When a procurement manager looks at a new piece of equipment like the CorePro Extractor, they typically see a tool designed for a specific task: pulling a concrete cylinder out of a hole. They calculate the ROI based on labor hours saved and the reduction of repeat drilling caused by damaged samples. But there is a silent partner in your business who is looking at this tool from a completely different perspective—your insurance underwriter.
From the perspective of a risk assessor, a core drilling site is a minefield of “What Ifs.” Most people see a successful drill; an underwriter sees the $150,000 price tag of a single “struck-by” injury. In an industry where a falling concrete slug is a routine hazard, the CorePro Extractor isn’t just a tool; it is a high-yield insurance hedge.
The Geometry of a Lawsuit
In standard drilling practices, the “catch” is the moment of peak liability. Whether it’s an operator risking a crush injury to their hands or a slug falling from height onto a finished surface, the mechanical “status quo” relies on human reflex.
Your insurance carrier looks at the data:
- Worker’s Compensation: The average claim for a falling core slug incident ranges from $45,000 to $150,000, depending on whether it results in a fracture or a traumatic brain injury.

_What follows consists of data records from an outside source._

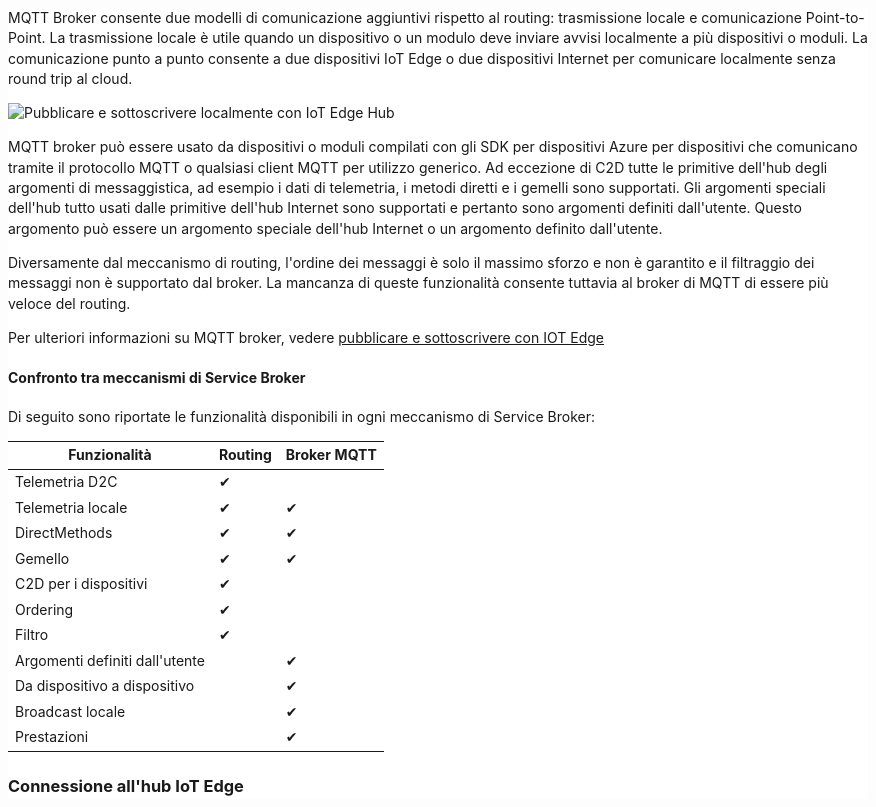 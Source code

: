 MQTT Broker consente due modelli di comunicazione aggiuntivi rispetto al routing: trasmissione locale e comunicazione Point-to-Point. La trasmissione locale è utile quando un dispositivo o un modulo deve inviare avvisi localmente a più dispositivi o moduli. La comunicazione punto a punto consente a due dispositivi IoT Edge o due dispositivi Internet per comunicare localmente senza round trip al cloud.

![Pubblicare e sottoscrivere localmente con IoT Edge Hub](./media/iot-edge-runtime/local-communnication-mqtt-broker.png)

MQTT broker può essere usato da dispositivi o moduli compilati con gli SDK per dispositivi Azure per dispositivi che comunicano tramite il protocollo MQTT o qualsiasi client MQTT per utilizzo generico. Ad eccezione di C2D tutte le primitive dell'hub degli argomenti di messaggistica, ad esempio i dati di telemetria, i metodi diretti e i gemelli sono supportati. Gli argomenti speciali dell'hub tutto usati dalle primitive dell'hub Internet sono supportati e pertanto sono argomenti definiti dall'utente.
Questo argomento può essere un argomento speciale dell'hub Internet o un argomento definito dall'utente.

Diversamente dal meccanismo di routing, l'ordine dei messaggi è solo il massimo sforzo e non è garantito e il filtraggio dei messaggi non è supportato dal broker. La mancanza di queste funzionalità consente tuttavia al broker di MQTT di essere più veloce del routing.

Per ulteriori informazioni su MQTT broker, vedere [pubblicare e sottoscrivere con IOT Edge](how-to-publish-subscribe.md)

#### <a name="comparison-between-brokering-mechanisms"></a>Confronto tra meccanismi di Service Broker

Di seguito sono riportate le funzionalità disponibili in ogni meccanismo di Service Broker:

|Funzionalità  | Routing  | Broker MQTT  |
|---------|---------|---------|
|Telemetria D2C    |     &#10004;    |         |
|Telemetria locale     |     &#10004;    |    &#10004;     |
|DirectMethods     |    &#10004;     |    &#10004;     |
|Gemello     |    &#10004;     |    &#10004;     |
|C2D per i dispositivi     |   &#10004;      |         |
|Ordering     |    &#10004;     |         |
|Filtro     |     &#10004;    |         |
|Argomenti definiti dall'utente     |         |    &#10004;     |
|Da dispositivo a dispositivo     |         |    &#10004;     |
|Broadcast locale     |         |    &#10004;     |
|Prestazioni     |         |    &#10004;     |

### <a name="connecting-to-the-iot-edge-hub"></a>Connessione all'hub IoT Edge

- Third-Party Property Damage: If that slug falls inside an occupied building, hitting a piece of high-end medical equipment or a server rack, costs can easily exceed $1 million.
- The “Own Work” Exclusion: Many Commercial General Liability (CGL) policies (Exclusions J.5 and J.6) won’t even cover damage to the specific part of the structure you are working on, leaving the contractor to foot the bill for structural repairs out of pocket.
Engineering the Risk Away
This is where the CorePro Extractor shifts the narrative. By anchoring an all-thread system directly into the core before the cut is finished, the tool physically prevents the slug from falling. From an actuarial standpoint, you have just deleted a category of risk from the spreadsheet.
While a project manager celebrates that the CorePro Extractor outlasts the drilling rig by double or triple the time, the business owner should be looking at the Total Cost of Ownership (TCO). A tool that lasts a decade is great, but a tool that prevents a single “High-Tier” structural damage claim—which can run between $100,000 and $500,000—pays for itself a thousand times over in a single afternoon.
The “SawStop” Effect
We’ve seen this before with brands like SawStop. They didn’t just sell a better blade; they sold “finger saves” and a reduction in liability. By prioritizing operator well-being and precision, they turned a safety feature into a brand differentiator that fosters deep user loyalty.
The CorePro Extractor is the “SawStop” of the drilling world. It transforms the extraction process from a dangerous, manual “catch” into a controlled, mechanical procedure.
The Question for Contractors: When you sit down to renew your insurance policy this year, do you want to show your provider a history of “near misses” and “struck-by” claims, or do you want to show them a fleet equipped with patented technology designed to make those claims impossible?
The most important “touch” in the sales process isn’t the one that closes the deal—it’s the one that prevents a $150,000 accident.